Okay, So I have watched all of JY Videos on Parallel Flaw but keep missing the correct answer. I feel like my challenge has been correct diagraming ? But when I get that right, its something else
Do any of you guys have advice when it comes to approaching these questions? Any steps that should be followed? Where can I do more parallel flaw questions and learn more about these little monsters .
Comments
Perhaps a review of JY's logic lessons would firm up your skillset?
These are some of the shortcuts to use so that you don't have to map them all out. Usually only 1 or 2 even have a shot of being correct after a quick initial glance over.
DO NOT start diagramming right away, superficially run through each answer choice first and eliminate as many as you can with the short cuts above. Then only spend time diagramming the ones that even have a shot.

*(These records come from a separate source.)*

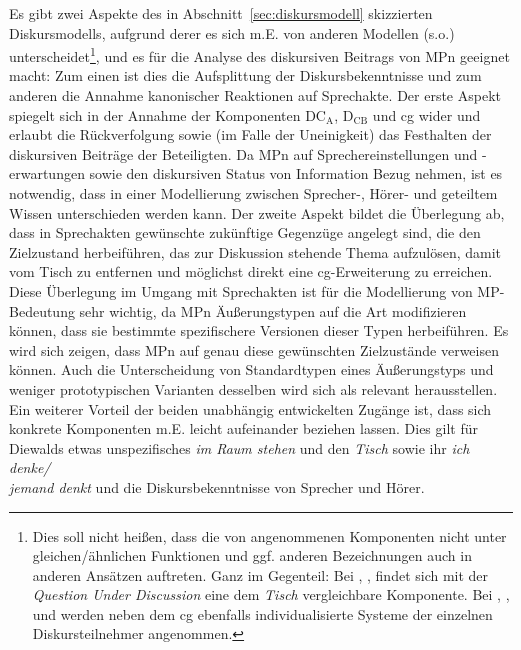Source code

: Es gibt zwei Aspekte des in Abschnitt~\ref{sec:diskursmodell} skizzierten Diskursmodells, aufgrund derer es sich m.E. von anderen Modellen (s.o.) unterscheidet\footnote{Dies soll nicht heißen, dass die von \citet{Farkas2010} angenommenen Komponenten nicht unter gleichen/ähnlichen Funktionen und ggf. anderen Bezeichnungen auch in anderen Ansätzen auftreten. Ganz im Gegenteil: Bei \citet{Ginzburg1995a, Ginzburg1995b, Ginzburg1996}, \citet{Roberts1996}, \citet{Buering2003} findet sich mit der \textit{Question Under Discussion} eine dem \textit{Tisch} vergleichbare Komponente. Bei \citet{Hamblin1971}, \citet{Bartels1999}, \citet{Gunlogson2003} und \citet{Caponigro2007} werden neben dem cg ebenfalls individualisierte Systeme der einzelnen Diskursteilnehmer angenommen.}, und es für die Analyse des diskursiven Beitrags von MPn geeignet macht: Zum einen ist dies die Aufsplittung der Diskursbekenntnisse und zum anderen die Annahme kano\-nischer Reaktionen auf  Sprechakte. Der erste Aspekt spiegelt sich in der Annahme der Komponenten $\textrm{DC}_{\textrm{A}}$, $\textrm{D}_{\textrm{CB}}$ und cg wider und erlaubt die Rückverfolgung sowie (im Falle der Uneinigkeit) das Festhalten der diskursiven Beiträge der Beteiligten. Da MPn auf Sprechereinstellungen und -erwartungen sowie den diskursiven Status von Information Bezug nehmen, ist es notwendig, dass in einer Modellierung zwischen Sprecher-, Hörer- und geteiltem Wissen unterschieden werden kann. Der zweite Aspekt bildet die Überlegung ab, dass in Sprechakten gewünschte zukünftige Gegenzüge angelegt sind, die den Zielzustand herbeiführen, das zur Diskussion stehende Thema aufzulösen, damit vom Tisch zu entfernen und möglichst direkt eine cg-Erweiterung zu erreichen. Diese Überlegung im Umgang mit Sprechakten ist für die Modellierung von MP-Bedeu\-tung sehr wichtig, da MPn Äußerungstypen auf die Art modifizieren können, dass sie bestimmte spezifischere Versionen dieser Typen herbeiführen. Es wird sich zeigen, dass MPn auf genau diese gewünschten Zielzustände verweisen können. Auch die Unterscheidung von Standardtypen eines Äußerungstyps und weniger prototy\-pischen Varianten desselben wird sich als relevant herausstellen. Ein weiterer Vorteil der beiden unabhängig entwickelten Zugänge ist, dass sich konkrete Komponenten m.E. leicht aufeinander beziehen lassen. Dies gilt für Diewalds etwas unspezifisches \textit{im Raum stehen} und den \textit{Tisch} sowie ihr \textit{ich denke/\\jemand denkt} und die Diskursbekenntnisse von Sprecher und Hörer.\\

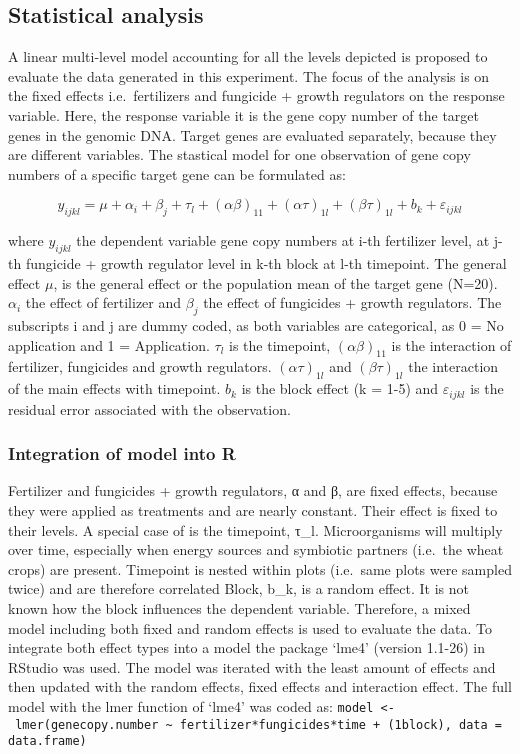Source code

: \documentclass[twoside,12pt,final]{ucthesis-CA2012}
\begin{document}
\begin{ucmainmatter}
\hypertarget{statistical-analysis}{%
\subsection{Statistical analysis}\label{statistical-analysis}}

A linear multi-level model accounting for all the levels depicted is proposed to evaluate the data generated in this experiment. The focus of the analysis is on the fixed effects i.e.~fertilizers and fungicide + growth regulators on the response variable. Here, the response variable it is the gene copy number of the target genes in the genomic DNA. Target genes are evaluated separately, because they are different variables. The stastical model for one observation of gene copy numbers of a specific target gene can be formulated as:

\[ y_{ijkl}=\mu + \alpha_i+\beta_j+\tau_l+(αβ)_{11}+ (ατ)_{1l}+ (βτ)_{1l}+b_k+ε_{ijkl}\]

where \(y_{ijkl}\) the dependent variable gene copy numbers at i-th fertilizer level, at j-th fungicide + growth regulator level in k-th block at l-th timepoint. The general effect \(\mu\), is the general effect or the population mean of the target gene (N=20). \(\alpha_i\) the effect of fertilizer and \(\beta_j\) the effect of fungicides + growth regulators. The subscripts i and j are dummy coded, as both variables are categorical, as 0 = No application and 1 = Application. \(\tau_l\) is the timepoint, \((\alpha \beta)_{11}\) is the interaction of fertilizer, fungicides and growth regulators. \((\alpha \tau)_{1l}\) and \((\beta \tau)_{1l}\) the interaction of the main effects with timepoint. \(b_k\) is the block effect (k = 1-5) and \(ε_{ijkl}\) is the residual error associated with the observation.

\hypertarget{integration-of-model-into-r}{%
\subsubsection{Integration of model into R}\label{integration-of-model-into-r}}

Fertilizer and fungicides + growth regulators, α and β, are fixed effects, because they were applied as treatments and are nearly constant. Their effect is fixed to their levels. A special case of is the timepoint, τ\_l. Microorganisms will multiply over time, especially when energy sources and symbiotic partners (i.e.~the wheat crops) are present. Timepoint is nested within plots (i.e.~same plots were sampled twice) and are therefore correlated
Block, b\_k, is a random effect. It is not known how the block influences the dependent variable. Therefore, a mixed model including both fixed and random effects is used to evaluate the data.
To integrate both effect types into a model the package `lme4' (version 1.1-26) in RStudio was used. The model was iterated with the least amount of effects and then updated with the random effects, fixed effects and interaction effect.
The full model with the lmer function of `lme4' was coded as:
\texttt{model\ \textless{}-\ lmer(genecopy.number\ \textasciitilde{}\ fertilizer*fungicides*time\ +\ (1\textbar{}block),\ data\ =\ data.frame)}


\end{ucmainmatter}
\end{document}
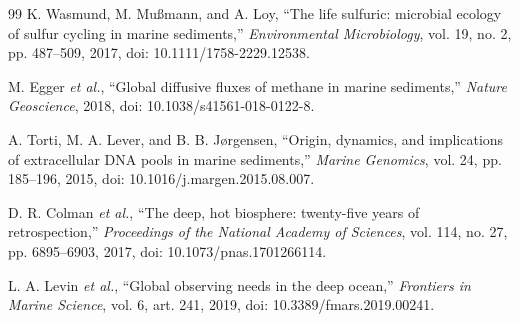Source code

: \documentclass[conference]{../../../../Conference-LaTeX-template_10-17-19/IEEEtran}
\begin{document}
\begin{thebibliography}{99}
K. Wasmund, M. Mu{\ss}mann, and A. Loy, ``The life sulfuric: microbial ecology of sulfur cycling in marine sediments,'' \textit{Environmental Microbiology}, vol. 19, no. 2, pp. 487--509, 2017, doi: 10.1111/1758-2229.12538.

M. Egger \textit{et al.}, ``Global diffusive fluxes of methane in marine sediments,'' \textit{Nature Geoscience}, 2018, doi: 10.1038/s41561-018-0122-8.

A. Torti, M. A. Lever, and B. B. J\o{}rgensen, ``Origin, dynamics, and implications of extracellular DNA pools in marine sediments,'' \textit{Marine Genomics}, vol. 24, pp. 185--196, 2015, doi: 10.1016/j.margen.2015.08.007.

D. R. Colman \textit{et al.}, ``The deep, hot biosphere: twenty-five years of retrospection,'' \textit{Proceedings of the National Academy of Sciences}, vol. 114, no. 27, pp. 6895--6903, 2017, doi: 10.1073/pnas.1701266114.

L. A. Levin \textit{et al.}, ``Global observing needs in the deep ocean,'' \textit{Frontiers in Marine Science}, vol. 6, art. 241, 2019, doi: 10.3389/fmars.2019.00241.
\end{thebibliography}
\end{document}
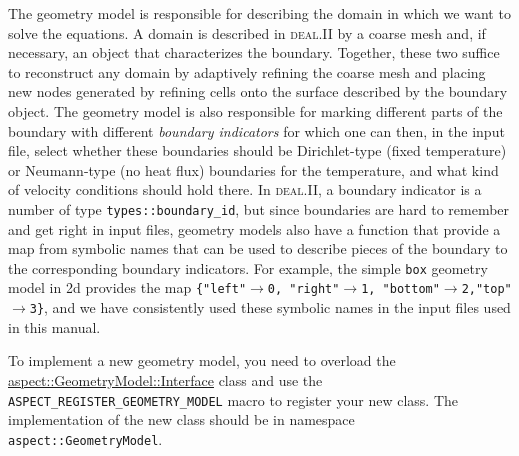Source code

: \documentclass{article}
\newcommand{\dealii}{{\textsc{deal.II}}}
\begin{document}
The geometry model is responsible for describing the domain in which we want
to solve the equations. A domain is described in \dealii{} by a coarse mesh
and, if necessary, an object that characterizes the boundary. Together, these
two suffice to reconstruct any domain by adaptively refining the coarse mesh
and placing new nodes generated by refining cells onto the surface described
by the boundary object. The geometry model is also responsible for marking
different parts of the boundary with different \textit{boundary indicators}
for which one can then, in the input file, select whether these boundaries
should be Dirichlet-type
(fixed temperature) or Neumann-type (no heat flux) boundaries for the
temperature, and what kind of velocity conditions should hold there. In
\dealii{}, a boundary indicator is a number of type
\texttt{types::boundary\_id}, but since boundaries are hard to remember and
get right in input files, geometry models also have a function that provide a
map from symbolic names that can be used to describe pieces of the boundary to
the corresponding boundary indicators. For example, the simple \texttt{box}
geometry model in 2d provides the map
\texttt{\{"left"$\rightarrow$0, "right"$\rightarrow$1,
"bottom"$\rightarrow$2,"top"$\rightarrow$3\}}, and we have consistently used
these symbolic names in the input files used in this manual.

To implement a new geometry model, you need to overload the
\href{doc/doxygen/classaspect_1_1GeometryModel_1_1Interface.html}{aspect::GeometryModel::Interface}
class and use
the \texttt{ASPECT\_REGISTER\_GEOMETRY\_MODEL} macro to register your new
class. The implementation of the new class should be in namespace
\texttt{aspect::GeometryModel}.
\end{document}
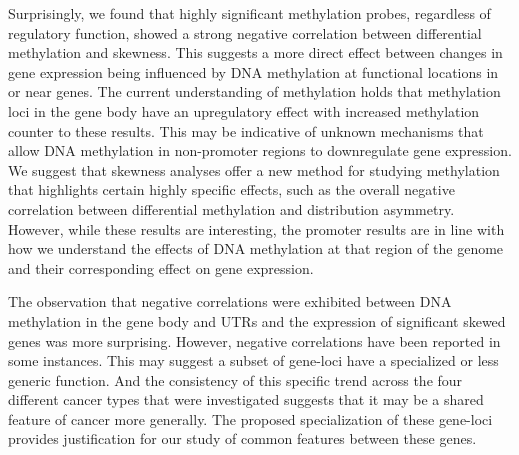 \documentclass[11pt]{article}
\begin{document}
Surprisingly, we found that highly significant methylation probes, regardless of regulatory function, showed a strong negative correlation between differential methylation and skewness. This suggests a more direct effect between changes in gene expression being influenced by DNA methylation at functional locations in or near genes. The current understanding of methylation holds that methylation loci in the gene body have an upregulatory effect with increased methylation counter to these results. This may be indicative of unknown mechanisms that allow DNA methylation in non-promoter regions to downregulate gene expression. We suggest that skewness analyses offer a new method for studying methylation that highlights certain highly specific effects, such as the overall negative correlation between differential methylation and distribution asymmetry. However, while these results are interesting, the promoter results are in line with how we understand the effects of DNA methylation at that region of the genome and their corresponding effect on gene expression. 
\newline

The observation that negative correlations were exhibited between DNA methylation in the gene body and UTRs and the expression of significant skewed genes was more surprising. However, negative correlations have been reported in some instances. This may suggest a subset of gene-loci have a specialized or less generic function. And the consistency of this specific trend across the four different cancer types that were investigated suggests that it may be a shared feature of cancer more generally. The proposed specialization of these gene-loci provides justification for our study of common features between these genes.
\end{document}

Also, I wouldn't immediately skip all parallel reasoning questions. A lot of the time these go faster than other questions because the argument structures are so simple. Some are as simple as the contrapositive of A-->B.
Here is a great example of using shortcuts on a more challenging parallel flaw question. DO NOT CONTINUE READING IF YOU DO NOT WANT TO SPOIL PT 48!!!!
The stimulus conclusion is basically "this entity X cannot be explained by this other entity Y"
only the conclusions of answer choices A and E match this form.
Answer choice B just says "entity X cannot be explained"
Answer choice C just says "entity X 'has nothing to do with' entity Y" (having nothing to do with something is different than not being able to be explained by something)
Answer choice D just says "none of the explanations for entity X is likely to be correct" (notice how not only does the form not match but the level of certainty doesn't match either due to the word "likely"
So really you only need to spend time on A and E which are both close because they both have conclusions that say something cannot be explained by something else, A just gets the two something's in the wrong order.
Sorry, my response was unclear as @alexroark5 pointed out. Of course you should eliminate obvious mismatches first before confirming (or eliminating a remaining contender); would never recommend mapping out every answer choice and can't even imagine doing so except perhaps on the most bizarre or most difficult of these question types. You can consider that as the required assumption for my flawed response that's what happens when I have just gotten home following a rather harrowing commute. My comments apply only to the final comparison of contenders against the stimulus.
One thing that helped a lot was BR and painstakingly translating into Lawgic or mapping out every single answer choice.
[Edit]
Lesson citation:
http://7sage.com/lesson/7-common-invalid-argument-forms/
Another question
Principle
JY had few brief short videos on these. So I feel like I still do not have a better grasp . He did mention something like
ex 1:
A
A---> B
---------------------
B
ex 2:
Not B
A--->B
---------------
Not A
He said one tactic would be to look for conclusion that satisfies the necessary condition OR look for conclusion that deny sufficient .
So when it comes down to answer choices, (A, B, C, D etc..)
Are we suppose to see if the conclusion satisfies the stimulus necessary condition ??